Find the area of a triangle and the radii of a circle inscribed in a triangle and circumscribed
Find the area of a triangle and the radii of a circle inscribed in a triangle and circumscribed about a triangle, the sides of which are 11 cm, 25 cm, 30 cm.
We find the semiperimeter p of this triangle:
p = (11 + 25 + 30) / 2 = 66/2 = 33 cm.
Using Heron’s formula, we find the area S of this triangle:
S = √ (33 * (33 – 11) * (33 – 25) * (33 – 30)) = √ (33 * 22 * 8 * 3) = √ (3 * 11 * 2 * 11 * 8 * 3) = 11 * 3 * √ (2 * 8) = 33 * √16 = 33 * 4 = 132 cm ^ 2.

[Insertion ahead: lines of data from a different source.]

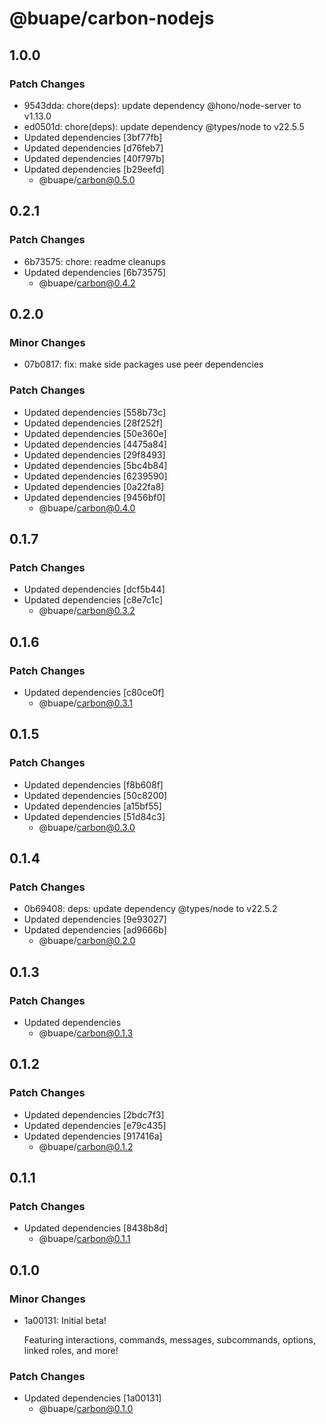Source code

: # @buape/carbon-nodejs

## 1.0.0

### Patch Changes

- 9543dda: chore(deps): update dependency @hono/node-server to v1.13.0
- ed0501d: chore(deps): update dependency @types/node to v22.5.5
- Updated dependencies [3bf77fb]
- Updated dependencies [d76feb7]
- Updated dependencies [40f797b]
- Updated dependencies [b29eefd]
  - @buape/carbon@0.5.0

## 0.2.1

### Patch Changes

- 6b73575: chore: readme cleanups
- Updated dependencies [6b73575]
  - @buape/carbon@0.4.2

## 0.2.0

### Minor Changes

- 07b0817: fix: make side packages use peer dependencies

### Patch Changes

- Updated dependencies [558b73c]
- Updated dependencies [28f252f]
- Updated dependencies [50e360e]
- Updated dependencies [4475a84]
- Updated dependencies [29f8493]
- Updated dependencies [5bc4b84]
- Updated dependencies [6239590]
- Updated dependencies [0a22fa8]
- Updated dependencies [9456bf0]
  - @buape/carbon@0.4.0

## 0.1.7

### Patch Changes

- Updated dependencies [dcf5b44]
- Updated dependencies [c8e7c1c]
  - @buape/carbon@0.3.2

## 0.1.6

### Patch Changes

- Updated dependencies [c80ce0f]
  - @buape/carbon@0.3.1

## 0.1.5

### Patch Changes

- Updated dependencies [f8b608f]
- Updated dependencies [50c8200]
- Updated dependencies [a15bf55]
- Updated dependencies [51d84c3]
  - @buape/carbon@0.3.0

## 0.1.4

### Patch Changes

- 0b69408: deps: update dependency @types/node to v22.5.2
- Updated dependencies [9e93027]
- Updated dependencies [ad9666b]
  - @buape/carbon@0.2.0

## 0.1.3

### Patch Changes

- Updated dependencies
  - @buape/carbon@0.1.3

## 0.1.2

### Patch Changes

- Updated dependencies [2bdc7f3]
- Updated dependencies [e79c435]
- Updated dependencies [917416a]
  - @buape/carbon@0.1.2

## 0.1.1

### Patch Changes

- Updated dependencies [8438b8d]
  - @buape/carbon@0.1.1

## 0.1.0

### Minor Changes

- 1a00131: Initial beta!

  Featuring interactions, commands, messages, subcommands, options, linked roles, and more!

### Patch Changes

- Updated dependencies [1a00131]
  - @buape/carbon@0.1.0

Using the formula for the area of a triangle through the radius r of the inscribed circle, we find r:
r = S / p = 132/33 = 4 cm.
Using the formula for the area of a triangle through the radius R of the circumscribed circle, we find R:
R = 11 * 25 * 30 / (4 * 132) = 8250/528 = 15.625 cm.
Answer: the area of the triangle is 132 cm ^ 2, the radius of the inscribed circle is 4 cm, the radius of the circumscribed circle is 15.625 cm.